**Exercise requirements**
Lines from the beginning of the entries up to and including the one with "0.1570 \\ \hline" must be duplicated word for word; leave out all others.

**Dataset entries**
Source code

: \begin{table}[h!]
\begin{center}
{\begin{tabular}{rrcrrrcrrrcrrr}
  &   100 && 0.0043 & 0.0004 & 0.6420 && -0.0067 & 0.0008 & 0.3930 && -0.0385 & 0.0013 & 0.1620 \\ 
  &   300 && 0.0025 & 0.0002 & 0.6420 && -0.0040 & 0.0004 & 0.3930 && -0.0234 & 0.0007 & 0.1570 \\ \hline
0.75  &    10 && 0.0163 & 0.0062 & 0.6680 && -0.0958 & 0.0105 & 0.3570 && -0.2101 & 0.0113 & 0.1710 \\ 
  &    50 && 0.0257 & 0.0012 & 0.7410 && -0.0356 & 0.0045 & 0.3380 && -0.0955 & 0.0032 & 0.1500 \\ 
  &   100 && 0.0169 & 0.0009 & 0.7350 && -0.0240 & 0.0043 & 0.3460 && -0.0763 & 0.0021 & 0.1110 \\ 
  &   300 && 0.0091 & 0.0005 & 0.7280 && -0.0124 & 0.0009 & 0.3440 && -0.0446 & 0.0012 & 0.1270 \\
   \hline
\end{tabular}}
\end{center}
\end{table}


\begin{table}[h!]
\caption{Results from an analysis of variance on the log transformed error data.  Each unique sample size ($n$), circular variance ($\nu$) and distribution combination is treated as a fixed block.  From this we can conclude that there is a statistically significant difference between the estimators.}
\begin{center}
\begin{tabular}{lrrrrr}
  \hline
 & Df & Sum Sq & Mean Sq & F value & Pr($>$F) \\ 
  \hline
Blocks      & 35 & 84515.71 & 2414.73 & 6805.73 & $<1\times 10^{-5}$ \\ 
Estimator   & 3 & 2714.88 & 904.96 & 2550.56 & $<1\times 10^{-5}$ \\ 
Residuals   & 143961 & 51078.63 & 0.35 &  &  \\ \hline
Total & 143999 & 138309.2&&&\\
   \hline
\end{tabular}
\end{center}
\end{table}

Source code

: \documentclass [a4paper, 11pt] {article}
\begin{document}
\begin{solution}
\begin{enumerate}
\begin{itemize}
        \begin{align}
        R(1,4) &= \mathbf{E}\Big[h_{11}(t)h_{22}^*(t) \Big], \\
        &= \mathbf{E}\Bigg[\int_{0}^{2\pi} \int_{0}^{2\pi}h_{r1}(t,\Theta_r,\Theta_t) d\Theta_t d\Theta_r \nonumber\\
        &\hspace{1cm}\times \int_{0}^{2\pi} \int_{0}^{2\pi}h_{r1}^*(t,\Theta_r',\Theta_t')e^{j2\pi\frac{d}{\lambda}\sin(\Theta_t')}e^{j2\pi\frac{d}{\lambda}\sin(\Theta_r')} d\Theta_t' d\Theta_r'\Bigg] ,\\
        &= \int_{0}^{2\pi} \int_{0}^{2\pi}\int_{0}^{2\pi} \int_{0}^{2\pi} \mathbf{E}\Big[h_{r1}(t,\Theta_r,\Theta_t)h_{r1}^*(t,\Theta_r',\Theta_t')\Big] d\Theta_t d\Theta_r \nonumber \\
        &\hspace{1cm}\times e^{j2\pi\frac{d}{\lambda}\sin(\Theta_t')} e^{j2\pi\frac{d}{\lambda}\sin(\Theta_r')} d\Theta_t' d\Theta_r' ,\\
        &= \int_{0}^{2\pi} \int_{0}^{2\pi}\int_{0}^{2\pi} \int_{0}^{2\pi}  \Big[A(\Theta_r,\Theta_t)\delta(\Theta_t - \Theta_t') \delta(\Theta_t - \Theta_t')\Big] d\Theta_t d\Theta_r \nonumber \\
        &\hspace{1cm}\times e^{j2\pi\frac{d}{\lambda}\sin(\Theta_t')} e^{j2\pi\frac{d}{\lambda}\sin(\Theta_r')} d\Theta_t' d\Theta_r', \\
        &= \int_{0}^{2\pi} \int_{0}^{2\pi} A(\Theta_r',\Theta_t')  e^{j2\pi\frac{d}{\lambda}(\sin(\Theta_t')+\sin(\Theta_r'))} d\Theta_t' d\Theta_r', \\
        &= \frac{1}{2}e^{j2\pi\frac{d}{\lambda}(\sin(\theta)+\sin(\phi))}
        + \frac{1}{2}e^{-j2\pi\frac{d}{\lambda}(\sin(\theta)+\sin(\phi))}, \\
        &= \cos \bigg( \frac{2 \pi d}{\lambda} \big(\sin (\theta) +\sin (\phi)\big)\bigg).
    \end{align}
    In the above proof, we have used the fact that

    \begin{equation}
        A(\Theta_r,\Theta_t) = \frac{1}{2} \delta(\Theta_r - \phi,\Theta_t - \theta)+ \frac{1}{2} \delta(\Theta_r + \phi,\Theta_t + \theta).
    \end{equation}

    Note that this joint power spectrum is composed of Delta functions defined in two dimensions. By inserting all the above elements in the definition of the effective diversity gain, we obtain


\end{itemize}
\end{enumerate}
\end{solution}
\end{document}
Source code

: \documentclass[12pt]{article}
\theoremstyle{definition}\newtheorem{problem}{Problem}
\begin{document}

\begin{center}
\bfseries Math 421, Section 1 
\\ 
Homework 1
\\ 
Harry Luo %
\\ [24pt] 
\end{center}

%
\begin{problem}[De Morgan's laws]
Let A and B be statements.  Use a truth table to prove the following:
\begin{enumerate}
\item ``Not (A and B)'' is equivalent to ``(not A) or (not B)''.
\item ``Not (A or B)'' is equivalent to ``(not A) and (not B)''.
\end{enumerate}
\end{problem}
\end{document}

**Solution to this problem**
Source code

: \begin{table}[h!]
\begin{center}
{\begin{tabular}{rrcrrrcrrrcrrr}
  &   100 && 0.0043 & 0.0004 & 0.6420 && -0.0067 & 0.0008 & 0.3930 && -0.0385 & 0.0013 & 0.1620 \\ 
  &   300 && 0.0025 & 0.0002 & 0.6420 && -0.0040 & 0.0004 & 0.3930 && -0.0234 & 0.0007 & 0.1570 \\ \hline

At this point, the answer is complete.